AIM OF THE TASK — Your answer should consist of every line from the records that holds the string "daily".

Segment Start: EXCERPTED DATA

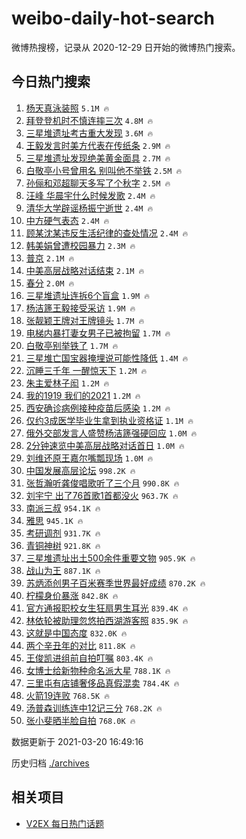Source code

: # weibo-daily-hot-search

微博热搜榜，记录从 2020-12-29 日开始的微博热门搜索。

## 今日热门搜索

<!-- BEGIN -->

1. [杨天真泳装照](https://s.weibo.com/weibo?q=%E6%9D%A8%E5%A4%A9%E7%9C%9F%E6%B3%B3%E8%A3%85%E7%85%A7&Refer=top) `5.1M 🔥`
1. [拜登登机时不慎连摔三次](https://s.weibo.com/weibo?q=%23%E6%8B%9C%E7%99%BB%E7%99%BB%E6%9C%BA%E6%97%B6%E4%B8%8D%E6%85%8E%E8%BF%9E%E6%91%94%E4%B8%89%E6%AC%A1%23&Refer=top) `4.8M 🔥`
1. [三星堆遗址考古重大发现](https://s.weibo.com/weibo?q=%23%E4%B8%89%E6%98%9F%E5%A0%86%E9%81%97%E5%9D%80%E8%80%83%E5%8F%A4%E9%87%8D%E5%A4%A7%E5%8F%91%E7%8E%B0%23&Refer=top) `3.6M 🔥`
1. [王毅发言时美方代表在传纸条](https://s.weibo.com/weibo?q=%23%E7%8E%8B%E6%AF%85%E5%8F%91%E8%A8%80%E6%97%B6%E7%BE%8E%E6%96%B9%E4%BB%A3%E8%A1%A8%E5%9C%A8%E4%BC%A0%E7%BA%B8%E6%9D%A1%23&Refer=top) `2.9M 🔥`
1. [三星堆遗址发现绝美黄金面具](https://s.weibo.com/weibo?q=%23%E4%B8%89%E6%98%9F%E5%A0%86%E9%81%97%E5%9D%80%E5%8F%91%E7%8E%B0%E7%BB%9D%E7%BE%8E%E9%BB%84%E9%87%91%E9%9D%A2%E5%85%B7%23&Refer=top) `2.7M 🔥`
1. [白敬亭小号曾用名 别叫他不举铁](https://s.weibo.com/weibo?q=%E7%99%BD%E6%95%AC%E4%BA%AD%E5%B0%8F%E5%8F%B7%E6%9B%BE%E7%94%A8%E5%90%8D%20%E5%88%AB%E5%8F%AB%E4%BB%96%E4%B8%8D%E4%B8%BE%E9%93%81&Refer=top) `2.5M 🔥`
1. [孙俪和邓超聊天多写了个秋字](https://s.weibo.com/weibo?q=%E5%AD%99%E4%BF%AA%E5%92%8C%E9%82%93%E8%B6%85%E8%81%8A%E5%A4%A9%E5%A4%9A%E5%86%99%E4%BA%86%E4%B8%AA%E7%A7%8B%E5%AD%97&Refer=top) `2.5M 🔥`
1. [汪峰 华晨宇什么时候发歌](https://s.weibo.com/weibo?q=%E6%B1%AA%E5%B3%B0%20%E5%8D%8E%E6%99%A8%E5%AE%87%E4%BB%80%E4%B9%88%E6%97%B6%E5%80%99%E5%8F%91%E6%AD%8C&Refer=top) `2.4M 🔥`
1. [清华大学辟谣杨振宁逝世](https://s.weibo.com/weibo?q=%23%E6%B8%85%E5%8D%8E%E5%A4%A7%E5%AD%A6%E8%BE%9F%E8%B0%A3%E6%9D%A8%E6%8C%AF%E5%AE%81%E9%80%9D%E4%B8%96%23&Refer=top) `2.4M 🔥`
1. [中方硬气表态](https://s.weibo.com/weibo?q=%23%E4%B8%AD%E6%96%B9%E7%A1%AC%E6%B0%94%E8%A1%A8%E6%80%81%23&Refer=top) `2.4M 🔥`
1. [顾某沈某违反生活纪律的查处情况](https://s.weibo.com/weibo?q=%23%E9%A1%BE%E6%9F%90%E6%B2%88%E6%9F%90%E8%BF%9D%E5%8F%8D%E7%94%9F%E6%B4%BB%E7%BA%AA%E5%BE%8B%E7%9A%84%E6%9F%A5%E5%A4%84%E6%83%85%E5%86%B5%23&Refer=top) `2.4M 🔥`
1. [韩美娟曾遭校园暴力](https://s.weibo.com/weibo?q=%E9%9F%A9%E7%BE%8E%E5%A8%9F%E6%9B%BE%E9%81%AD%E6%A0%A1%E5%9B%AD%E6%9A%B4%E5%8A%9B&Refer=top) `2.3M 🔥`
1. [普京](https://s.weibo.com/weibo?q=%E6%99%AE%E4%BA%AC&Refer=top) `2.1M 🔥`
1. [中美高层战略对话结束](https://s.weibo.com/weibo?q=%23%E4%B8%AD%E7%BE%8E%E9%AB%98%E5%B1%82%E6%88%98%E7%95%A5%E5%AF%B9%E8%AF%9D%E7%BB%93%E6%9D%9F%23&Refer=top) `2.1M 🔥`
1. [春分](https://s.weibo.com/weibo?q=%E6%98%A5%E5%88%86&Refer=top) `2.0M 🔥`
1. [三星堆遗址连拆6个盲盒](https://s.weibo.com/weibo?q=%23%E4%B8%89%E6%98%9F%E5%A0%86%E9%81%97%E5%9D%80%E8%BF%9E%E6%8B%866%E4%B8%AA%E7%9B%B2%E7%9B%92%23&Refer=top) `1.9M 🔥`
1. [杨洁篪王毅接受采访](https://s.weibo.com/weibo?q=%23%E6%9D%A8%E6%B4%81%E7%AF%AA%E7%8E%8B%E6%AF%85%E6%8E%A5%E5%8F%97%E9%87%87%E8%AE%BF%23&Refer=top) `1.9M 🔥`
1. [张靓颖王牌对王牌镜头](https://s.weibo.com/weibo?q=%E5%BC%A0%E9%9D%93%E9%A2%96%E7%8E%8B%E7%89%8C%E5%AF%B9%E7%8E%8B%E7%89%8C%E9%95%9C%E5%A4%B4&Refer=top) `1.7M 🔥`
1. [电梯内暴打妻女男子已被拘留](https://s.weibo.com/weibo?q=%23%E7%94%B5%E6%A2%AF%E5%86%85%E6%9A%B4%E6%89%93%E5%A6%BB%E5%A5%B3%E7%94%B7%E5%AD%90%E5%B7%B2%E8%A2%AB%E6%8B%98%E7%95%99%23&Refer=top) `1.7M 🔥`
1. [白敬亭别举铁了](https://s.weibo.com/weibo?q=%23%E7%99%BD%E6%95%AC%E4%BA%AD%E5%88%AB%E4%B8%BE%E9%93%81%E4%BA%86%23&Refer=top) `1.7M 🔥`
1. [三星堆亡国宝器掩埋说可能性降低](https://s.weibo.com/weibo?q=%23%E4%B8%89%E6%98%9F%E5%A0%86%E4%BA%A1%E5%9B%BD%E5%AE%9D%E5%99%A8%E6%8E%A9%E5%9F%8B%E8%AF%B4%E5%8F%AF%E8%83%BD%E6%80%A7%E9%99%8D%E4%BD%8E%23&Refer=top) `1.4M 🔥`
1. [沉睡三千年 一醒惊天下](https://s.weibo.com/weibo?q=%E6%B2%89%E7%9D%A1%E4%B8%89%E5%8D%83%E5%B9%B4%20%E4%B8%80%E9%86%92%E6%83%8A%E5%A4%A9%E4%B8%8B&Refer=top) `1.2M 🔥`
1. [朱主爱林子闳](https://s.weibo.com/weibo?q=%E6%9C%B1%E4%B8%BB%E7%88%B1%E6%9E%97%E5%AD%90%E9%97%B3&Refer=top) `1.2M 🔥`
1. [我的1919 我们的2021](https://s.weibo.com/weibo?q=%E6%88%91%E7%9A%841919%20%E6%88%91%E4%BB%AC%E7%9A%842021&Refer=top) `1.2M 🔥`
1. [西安确诊病例接种疫苗后感染](https://s.weibo.com/weibo?q=%23%E8%A5%BF%E5%AE%89%E7%A1%AE%E8%AF%8A%E7%97%85%E4%BE%8B%E6%8E%A5%E7%A7%8D%E7%96%AB%E8%8B%97%E5%90%8E%E6%84%9F%E6%9F%93%23&Refer=top) `1.2M 🔥`
1. [仅约3成医学毕业生拿到执业资格证](https://s.weibo.com/weibo?q=%23%E4%BB%85%E7%BA%A63%E6%88%90%E5%8C%BB%E5%AD%A6%E6%AF%95%E4%B8%9A%E7%94%9F%E6%8B%BF%E5%88%B0%E6%89%A7%E4%B8%9A%E8%B5%84%E6%A0%BC%E8%AF%81%23&Refer=top) `1.1M 🔥`
1. [俄外交部发言人盛赞杨洁篪强硬回应](https://s.weibo.com/weibo?q=%23%E4%BF%84%E5%A4%96%E4%BA%A4%E9%83%A8%E5%8F%91%E8%A8%80%E4%BA%BA%E7%9B%9B%E8%B5%9E%E6%9D%A8%E6%B4%81%E7%AF%AA%E5%BC%BA%E7%A1%AC%E5%9B%9E%E5%BA%94%23&Refer=top) `1.0M 🔥`
1. [2分钟速览中美高层战略对话首日](https://s.weibo.com/weibo?q=%232%E5%88%86%E9%92%9F%E9%80%9F%E8%A7%88%E4%B8%AD%E7%BE%8E%E9%AB%98%E5%B1%82%E6%88%98%E7%95%A5%E5%AF%B9%E8%AF%9D%E9%A6%96%E6%97%A5%23&Refer=top) `1.0M 🔥`
1. [刘维还原王嘉尔嘴瓢现场](https://s.weibo.com/weibo?q=%23%E5%88%98%E7%BB%B4%E8%BF%98%E5%8E%9F%E7%8E%8B%E5%98%89%E5%B0%94%E5%98%B4%E7%93%A2%E7%8E%B0%E5%9C%BA%23&Refer=top) `1.0M 🔥`
1. [中国发展高层论坛](https://s.weibo.com/weibo?q=%E4%B8%AD%E5%9B%BD%E5%8F%91%E5%B1%95%E9%AB%98%E5%B1%82%E8%AE%BA%E5%9D%9B&Refer=top) `998.2K 🔥`
1. [张哲瀚听龚俊唱歌听了三个月](https://s.weibo.com/weibo?q=%23%E5%BC%A0%E5%93%B2%E7%80%9A%E5%90%AC%E9%BE%9A%E4%BF%8A%E5%94%B1%E6%AD%8C%E5%90%AC%E4%BA%86%E4%B8%89%E4%B8%AA%E6%9C%88%23&Refer=top) `990.8K 🔥`
1. [刘宇宁 出了76首歌1首都没火](https://s.weibo.com/weibo?q=%E5%88%98%E5%AE%87%E5%AE%81%20%E5%87%BA%E4%BA%8676%E9%A6%96%E6%AD%8C1%E9%A6%96%E9%83%BD%E6%B2%A1%E7%81%AB&Refer=top) `963.7K 🔥`
1. [南派三叔](https://s.weibo.com/weibo?q=%E5%8D%97%E6%B4%BE%E4%B8%89%E5%8F%94&Refer=top) `954.1K 🔥`
1. [雅思](https://s.weibo.com/weibo?q=%E9%9B%85%E6%80%9D&Refer=top) `945.1K 🔥`
1. [考研调剂](https://s.weibo.com/weibo?q=%E8%80%83%E7%A0%94%E8%B0%83%E5%89%82&Refer=top) `931.7K 🔥`
1. [青铜神树](https://s.weibo.com/weibo?q=%E9%9D%92%E9%93%9C%E7%A5%9E%E6%A0%91&Refer=top) `921.8K 🔥`
1. [三星堆遗址出土500余件重要文物](https://s.weibo.com/weibo?q=%23%E4%B8%89%E6%98%9F%E5%A0%86%E9%81%97%E5%9D%80%E5%87%BA%E5%9C%9F500%E4%BD%99%E4%BB%B6%E9%87%8D%E8%A6%81%E6%96%87%E7%89%A9%23&Refer=top) `905.9K 🔥`
1. [战山为王](https://s.weibo.com/weibo?q=%E6%88%98%E5%B1%B1%E4%B8%BA%E7%8E%8B&Refer=top) `887.1K 🔥`
1. [苏炳添创男子百米赛季世界最好成绩](https://s.weibo.com/weibo?q=%E8%8B%8F%E7%82%B3%E6%B7%BB%E5%88%9B%E7%94%B7%E5%AD%90%E7%99%BE%E7%B1%B3%E8%B5%9B%E5%AD%A3%E4%B8%96%E7%95%8C%E6%9C%80%E5%A5%BD%E6%88%90%E7%BB%A9&Refer=top) `870.2K 🔥`
1. [柠檬身价暴涨](https://s.weibo.com/weibo?q=%23%E6%9F%A0%E6%AA%AC%E8%BA%AB%E4%BB%B7%E6%9A%B4%E6%B6%A8%23&Refer=top) `842.8K 🔥`
1. [官方通报职校女生狂扇男生耳光](https://s.weibo.com/weibo?q=%23%E5%AE%98%E6%96%B9%E9%80%9A%E6%8A%A5%E8%81%8C%E6%A0%A1%E5%A5%B3%E7%94%9F%E7%8B%82%E6%89%87%E7%94%B7%E7%94%9F%E8%80%B3%E5%85%89%23&Refer=top) `839.4K 🔥`
1. [林依轮被助理忽悠拍西湖游客照](https://s.weibo.com/weibo?q=%23%E6%9E%97%E4%BE%9D%E8%BD%AE%E8%A2%AB%E5%8A%A9%E7%90%86%E5%BF%BD%E6%82%A0%E6%8B%8D%E8%A5%BF%E6%B9%96%E6%B8%B8%E5%AE%A2%E7%85%A7%23&Refer=top) `835.9K 🔥`
1. [这就是中国态度](https://s.weibo.com/weibo?q=%23%E8%BF%99%E5%B0%B1%E6%98%AF%E4%B8%AD%E5%9B%BD%E6%80%81%E5%BA%A6%23&Refer=top) `832.0K 🔥`
1. [两个辛丑年的对比](https://s.weibo.com/weibo?q=%23%E4%B8%A4%E4%B8%AA%E8%BE%9B%E4%B8%91%E5%B9%B4%E7%9A%84%E5%AF%B9%E6%AF%94%23&Refer=top) `811.8K 🔥`
1. [王俊凯进组前自拍叮嘱](https://s.weibo.com/weibo?q=%23%E7%8E%8B%E4%BF%8A%E5%87%AF%E8%BF%9B%E7%BB%84%E5%89%8D%E8%87%AA%E6%8B%8D%E5%8F%AE%E5%98%B1%23&Refer=top) `803.4K 🔥`
1. [女博士给新物种命名派大星](https://s.weibo.com/weibo?q=%E5%A5%B3%E5%8D%9A%E5%A3%AB%E7%BB%99%E6%96%B0%E7%89%A9%E7%A7%8D%E5%91%BD%E5%90%8D%E6%B4%BE%E5%A4%A7%E6%98%9F&Refer=top) `788.1K 🔥`
1. [三里屯有店铺奢侈品真假混卖](https://s.weibo.com/weibo?q=%23%E4%B8%89%E9%87%8C%E5%B1%AF%E6%9C%89%E5%BA%97%E9%93%BA%E5%A5%A2%E4%BE%88%E5%93%81%E7%9C%9F%E5%81%87%E6%B7%B7%E5%8D%96%23&Refer=top) `784.4K 🔥`
1. [火箭19连败](https://s.weibo.com/weibo?q=%23%E7%81%AB%E7%AE%AD19%E8%BF%9E%E8%B4%A5%23&Refer=top) `768.5K 🔥`
1. [汤普森训练连中12记三分](https://s.weibo.com/weibo?q=%E6%B1%A4%E6%99%AE%E6%A3%AE%E8%AE%AD%E7%BB%83%E8%BF%9E%E4%B8%AD12%E8%AE%B0%E4%B8%89%E5%88%86&Refer=top) `768.2K 🔥`
1. [张小斐晒半脸自拍](https://s.weibo.com/weibo?q=%E5%BC%A0%E5%B0%8F%E6%96%90%E6%99%92%E5%8D%8A%E8%84%B8%E8%87%AA%E6%8B%8D&Refer=top) `768.0K 🔥`

数据更新于 2021-03-20 16:49:16

<!-- END -->

历史归档 [./archives](./archives)

## 相关项目

- [V2EX 每日热门话题](https://github.com/boojack/v2ex-daily-hot-topic)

Segment End: EXCERPTED DATA

OUTPUT OF THE EXERCISE —
: # weibo-daily-hot-search
- [V2EX 每日热门话题](https://github.com/boojack/v2ex-daily-hot-topic)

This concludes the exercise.